Dryland vegetation organizes into spatial patterns — bands, spots, labyrinths — that have attracted theoretical attention because they look like Turing patterns. The standard model proposes scale-dependent feedbacks: plants facilitate neighbors by concentrating water locally (short-range activation) while depleting water from distant competitors (long-range inhibition). This produces regular patterns through deterministic bifurcation, and the patterns undergo catastrophic collapse when water availability drops below a critical threshold. The framework is elegant, predictive, and testable. It also assumes steady rainfall and continuous vegetation density — assumptions that fail in the actual drylands where these patterns occur.
Gimenez-Romero, Afful, Greenwood, Matias, and Gordillo (arXiv 2602.05583, February 2026) build an individual-based model that replaces both assumptions. Rainfall arrives intermittently — discrete pulses separated by dry intervals, matching the statistical structure of real semiarid precipitation. Vegetation consists of individual plants, not a continuous density field, with demographic stochasticity in germination, growth, and mortality. Each plant has a local Allee effect: its fitness depends on the density of its immediate neighborhood, not on the landscape average.
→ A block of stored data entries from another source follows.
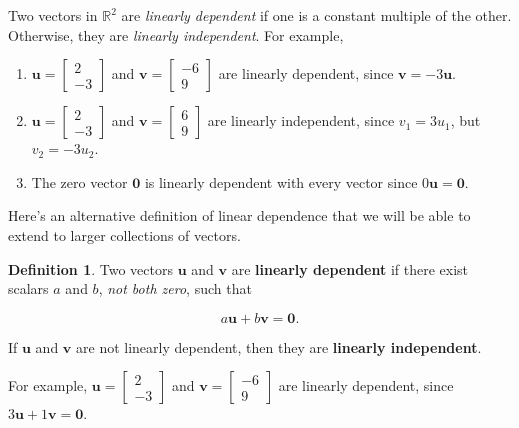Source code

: \documentclass[
]{book}
\theoremstyle{definition}
\newtheorem{definition}{Definition}[chapter]
\theoremstyle{definition}
\theoremstyle{definition}
\theoremstyle{definition}
\theoremstyle{remark}
\begin{document}
Two vectors in \(\mathbb{R}^2\) are \emph{linearly dependent} if one is a constant multiple of the other. Otherwise, they are \emph{linearly independent}. For example,

\begin{enumerate}
\def\labelenumi{\arabic{enumi}.}
\item
  \(\mathbf{u}=\begin{bmatrix}2\\-3\end{bmatrix}\) and \(\mathbf{v}=\begin{bmatrix}-6\\9\end{bmatrix}\) are linearly dependent, since \(\mathbf{v}=-3\mathbf{u}\).
\item
  \(\mathbf{u}=\begin{bmatrix}2\\-3\end{bmatrix}\) and \(\mathbf{v}=\begin{bmatrix}6\\9\end{bmatrix}\) are linearly independent, since \(v_1=3u_1\), but \(v_2=-3u_2\).
\item
  The zero vector \(\mathbf{0}\) is linearly dependent with every vector since \(0\mathbf{u}=\mathbf{0}\).
\end{enumerate}

Here's an alternative definition of linear dependence that we will be able to extend to larger collections of vectors.

\begin{defbox}

\begin{definition}
\protect\hypertarget{def:linind}{}\label{def:linind}Two vectors \(\mathbf{u}\) and \(\mathbf{v}\) are \textbf{linearly dependent} if there exist scalars \(a\) and \(b\), \emph{not both zero}, such that

\[a\mathbf{u}+b\mathbf{v}=\mathbf{0}.\]

If \(\mathbf{u}\) and \(\mathbf{v}\) are not linearly dependent, then they are \textbf{linearly independent}.
\end{definition}

\end{defbox}

For example, \(\mathbf{u}=\begin{bmatrix}2\\-3\end{bmatrix}\) and \(\mathbf{v}=\begin{bmatrix}-6\\9\end{bmatrix}\) are linearly dependent, since \(3\mathbf{u}+1\mathbf{v}=\mathbf{0}.\)
\end{document}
The patterns that emerge are not Turing patterns. They are irregular clusters — heterogeneous in size, spacing, and shape — that bear little resemblance to the spots and stripes of reaction-diffusion theory but closely resemble aerial photographs of actual dryland vegetation. The irregularity is not noise added to a regular pattern. It is the pattern, produced by the interaction between intermittent rainfall, demographic randomness, and local density dependence.
The key result is about resilience. In the deterministic model, ecosystem collapse is abrupt: the regular pattern destabilizes at a critical aridity threshold and the vegetation vanishes. In the stochastic individual-based model, decline is gradual. Clusters thin, shrink, and occasionally vanish, but the ecosystem does not undergo a sharp transition. And the predictor of whether a cluster survives is not total biomass across the landscape but local density within the cluster. A population can persist at vanishingly small average density across the landscape if local density within surviving clusters stays above the Allee threshold.
This is the spatial Allee effect applied to ecosystem persistence: the relevant density for survival is not the mean but the local maximum. A landscape that looks nearly empty — average vegetation cover approaching zero — can be ecologically stable if the remaining plants are clustered tightly enough that each individual has sufficient neighbors. The global average is misleading because survival is decided locally.
The persistence boundary follows a power law in the product of cluster activation frequency (how often a cluster receives a rainfall pulse) and cluster duration (how long the pulse sustains growth). Reducing rainfall frequency requires increasing rainfall intensity — and vice versa — to maintain the cluster above the Allee threshold. This predicts sharp phase transitions at the cluster level: individual clusters collapse suddenly (local extinction) even as the landscape-level decline is gradual (the rate of cluster loss increases smoothly with aridity).
The implication for monitoring is practical. Landscape-average vegetation indices — the standard remote sensing metrics — miss the relevant dynamics because they average over the spatial structure that determines resilience. A landscape losing vegetation uniformly and a landscape maintaining dense clusters while emptying between them look identical in the average but have different trajectories. The first is declining. The second may be stable, with its resilience concentrated in the spatial structure that the average erases.